Quicksand è il racconto di una strage scolastica nella Stoccolma bene. La prima produzione svedese targata Netflix ci trascina in un dramma adolescenziale di forte impatto. La recensione di Fabio Chiesa per Sugarpulp MAGAZINE.
Netflix fa ancora centro. Quicksand, la sua prima produzione svedese, è un vero e proprio pugno nello stomaco e conferma il grande fiuto del colosso mondiale dello streaming nell’andare a scovare storie che oltre ad essere accattivanti offrano uno spaccato del Paese nel quale vengono ambientate, toccando spesso tematiche scottanti.
La miniserie di sei episodi –tratta dal romanzo Sabbie mobili: tre settimane per capire un giorno di Lisa Farzanehe e ambientata nella Stoccolma bene – racconta di una strage scolastica dal punto di vista di uno dei due assassini, la giovanissima Maja(Hanna Ardèh), che appena diciottenne si trova a dover affrontare un processo con le pesanti accuse di omicidio ed istigazione al suicidio.
I primi minuti del pilot ricostruiscono la sparatoria con una regia da manuale e scaraventano lo spettatore all’interno di un drama che si preannuncia duro e senza sconti.

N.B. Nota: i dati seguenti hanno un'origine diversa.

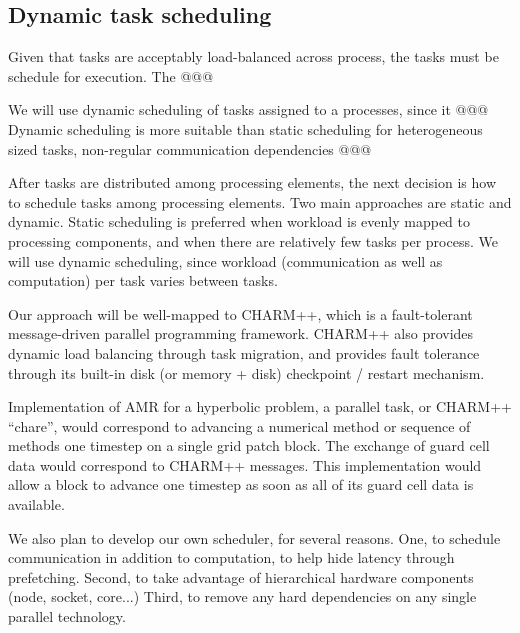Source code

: \documentclass[14pt,letter]{article}
\begin{document}
\subsection{Dynamic task scheduling}

Given that tasks are acceptably load-balanced across process, the
tasks must be schedule for execution.  The @@@


We will use dynamic scheduling of tasks assigned to a processes, since
it @@@  Dynamic scheduling is more suitable than static scheduling for
heterogeneous sized tasks, non-regular communication dependencies @@@


After tasks are distributed among processing elements, the next
decision is how to schedule tasks among processing elements.  Two main
approaches are static and dynamic.  Static scheduling is preferred
when workload is evenly mapped to processing components, and when
there are relatively few tasks per process.  We will use dynamic
scheduling, since workload (communication as well as computation) per
task varies between tasks.

Our approach will be well-mapped to CHARM++,
which is a fault-tolerant message-driven parallel programming
framework.  CHARM++ also provides dynamic load balancing through task
migration, and provides fault tolerance through its built-in disk (or
memory + disk) checkpoint / restart mechanism.

Implementation of AMR for a hyperbolic problem, a parallel task, or
CHARM++ ``chare'', would correspond to advancing a numerical method or
sequence of methods one timestep on a single grid patch block.  The
exchange of guard cell data would correspond to CHARM++ messages.
This implementation would allow a block to advance one timestep as
soon as all of its guard cell data is available.


We also plan to develop our own scheduler, for several reasons.  One,
to schedule communication in addition to computation, to help hide
latency through prefetching.  Second, to take advantage of
hierarchical hardware components (node, socket, core...)  Third, to
remove any hard dependencies on any single parallel technology.
\end{document}
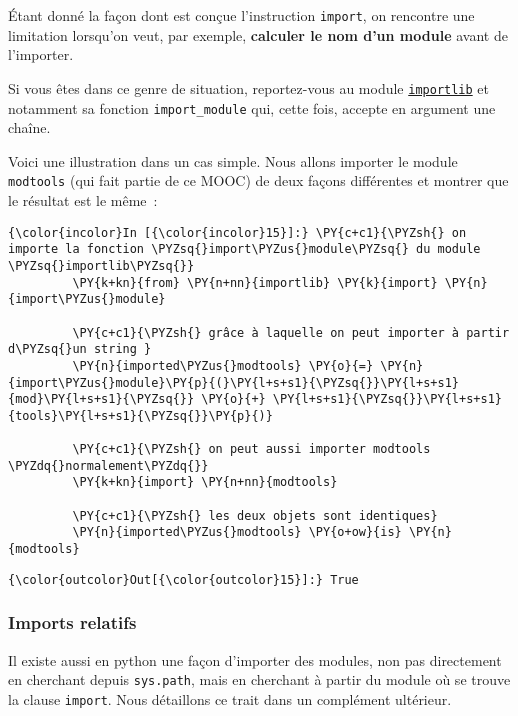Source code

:    Étant donné la façon dont est conçue l'instruction \texttt{import}, on
rencontre une limitation lorsqu'on veut, par exemple, \textbf{calculer
le nom d'un module} avant de l'importer.

Si vous êtes dans ce genre de situation, reportez-vous au module
\href{https://docs.python.org/3/library/importlib.html}{\texttt{importlib}}
et notamment sa fonction \texttt{import\_module} qui, cette fois,
accepte en argument une chaîne.

    Voici une illustration dans un cas simple. Nous allons importer le
module \texttt{modtools} (qui fait partie de ce MOOC) de deux façons
différentes et montrer que le résultat est le même~:

    \begin{Verbatim}[commandchars=\\\{\}]
{\color{incolor}In [{\color{incolor}15}]:} \PY{c+c1}{\PYZsh{} on importe la fonction \PYZsq{}import\PYZus{}module\PYZsq{} du module \PYZsq{}importlib\PYZsq{}}
         \PY{k+kn}{from} \PY{n+nn}{importlib} \PY{k}{import} \PY{n}{import\PYZus{}module}
         
         \PY{c+c1}{\PYZsh{} grâce à laquelle on peut importer à partir d\PYZsq{}un string }
         \PY{n}{imported\PYZus{}modtools} \PY{o}{=} \PY{n}{import\PYZus{}module}\PY{p}{(}\PY{l+s+s1}{\PYZsq{}}\PY{l+s+s1}{mod}\PY{l+s+s1}{\PYZsq{}} \PY{o}{+} \PY{l+s+s1}{\PYZsq{}}\PY{l+s+s1}{tools}\PY{l+s+s1}{\PYZsq{}}\PY{p}{)}
         
         \PY{c+c1}{\PYZsh{} on peut aussi importer modtools \PYZdq{}normalement\PYZdq{}}
         \PY{k+kn}{import} \PY{n+nn}{modtools}
         
         \PY{c+c1}{\PYZsh{} les deux objets sont identiques}
         \PY{n}{imported\PYZus{}modtools} \PY{o+ow}{is} \PY{n}{modtools}
\end{Verbatim}


\begin{Verbatim}[commandchars=\\\{\}]
{\color{outcolor}Out[{\color{outcolor}15}]:} True
\end{Verbatim}
            
    \hypertarget{imports-relatifs}{%
\subsubsection{Imports relatifs}\label{imports-relatifs}}

    Il existe aussi en python une façon d'importer des modules, non pas
directement en cherchant depuis \texttt{sys.path}, mais en cherchant à
partir du module où se trouve la clause \texttt{import}. Nous détaillons
ce trait dans un complément ultérieur.


    
    
    
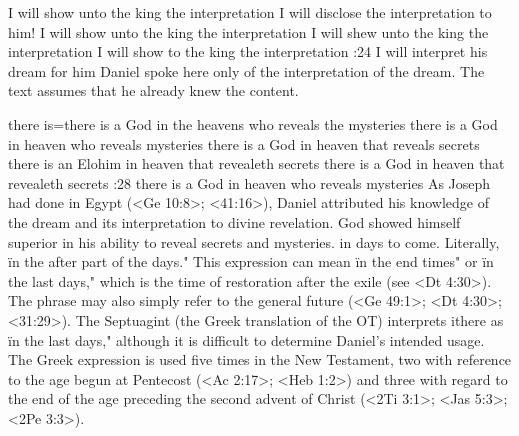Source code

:     {I will show unto the king the interpretation} %
    {I will disclose the interpretation to him!} %
    {I will show unto the king the interpretation} %
    {I will shew unto the king the interpretation} %
    {I will show to the king the interpretation} %
:24 {I will interpret his dream for him} Daniel spoke here only 
of the interpretation of the dream. The text assumes that he already 
knew the content.


    {there is}={there is a God in the heavens who reveals the mysteries} %
    {there is a God in heaven who reveals mysteries} %
    {there is a God in heaven that reveals secrets} %
    {there is an Elohim in heaven that revealeth secrets} %
    {there is a God in heaven that revealeth secrets} %
:28 {there is a God in heaven who reveals mysteries} As Joseph had done in Egypt
(<Ge 10:8>; <41:16>), %
Daniel attributed his  
knowledge of the dream and its interpretation to divine revelation. 
God showed himself superior in his ability to reveal secrets and 
mysteries. in days to come. Literally, \"in the after part of the days." 
This expression can mean \"in the end times" or \"in the last days,"
which is the time of restoration after the exile (see <Dt 4:30>). The 
phrase may also simply refer to the general future (<Ge 49:1>; <Dt 4:30>; 
<31:29>). The Septuagint (the Greek translation of the OT) interprets 
ithere as \"in the last days," although it is difficult to determine Daniel's intended usage. The
Greek expression is used five times in the  
New Testament, two with reference to the age begun at Pentecost 
(<Ac 2:17>; <Heb 1:2>) and three with regard to the end of the age preceding the second advent of Christ
(<2Ti 3:1>; <Jas 5:3>; <2Pe 3:3>).

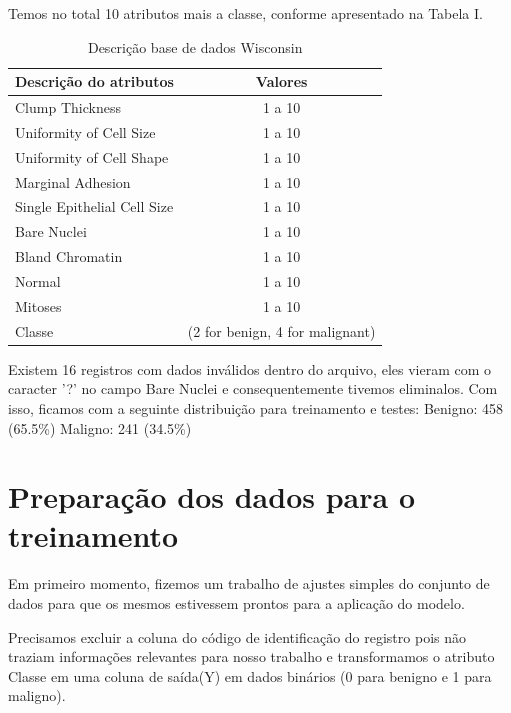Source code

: \documentclass[conference]{IEEEtran}
\begin{document}
   Temos no total 10 atributos mais a classe, conforme apresentado na Tabela I.
    
    \begin{table}[h]
	\caption{Descrição base de dados Wisconsin}
	\begin{center}
    \begin{tabular}{l | c }
    \hline
       Descrição do atributos & Valores \\\hline
       Clump Thickness & 1 a 10 \\\hline
       Uniformity of Cell Size & 1 a 10 \\\hline
       Uniformity of Cell Shape & 1 a 10 \\\hline
       Marginal Adhesion & 1 a 10 \\\hline
       Single Epithelial Cell Size & 1 a 10 \\\hline
       Bare Nuclei & 1 a 10 \\\hline
       Bland Chromatin & 1 a 10 \\\hline
       Normal  & 1 a 10 \\\hline
       Mitoses & 1 a 10 \\\hline
       Classe &(2 for benign, 4 for malignant)\\\hline
    \end{tabular}
    \end{center}
    \end{table}
    

    Existem 16 registros com dados inválidos dentro do arquivo, eles vieram com o caracter '?'  no campo Bare Nuclei e consequentemente tivemos eliminalos. Com isso, ficamos com a seguinte distribuição para treinamento e testes: Benigno: 458 (65.5\%) Maligno: 241 (34.5\%)

	
	
\section{Preparação dos dados para o treinamento}
    
    Em primeiro momento, fizemos um trabalho de ajustes simples do conjunto de dados para que os mesmos estivessem prontos para a aplicação do modelo. 
    
    Precisamos excluir a coluna do código de identificação do registro pois não traziam informações relevantes para nosso trabalho e transformamos o atributo Classe em uma coluna de saída(Y) em dados binários (0 para benigno e 1 para maligno). 
    
\end{document}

Sin dal primo episodio capiamo che verrà utilizzata la tecnica del flashback per andare a ricostruire la storia di Maja e del suo fidanzato, il rampollo inquieto Sebastian Fagerman (Felix Sandman) ideatore ed allo stesso tempo vittima della strage.
Nonostante un pilota nel quale i creatori sembravano aver sparato molte delle cartucce a disposizione ed un iniziale scetticismo che mi ha fatto immaginare ad un clone europeo di Thirteen reasons why, devo ammettere che Quicksand ha saputo conquistarmi puntata dopo puntata, scoprendo le carte poco alla volta utilizzando uno stile narrativo asettico e di grande impatto che mi ha ricordato a tratti il Gus Van Sant di Elephant.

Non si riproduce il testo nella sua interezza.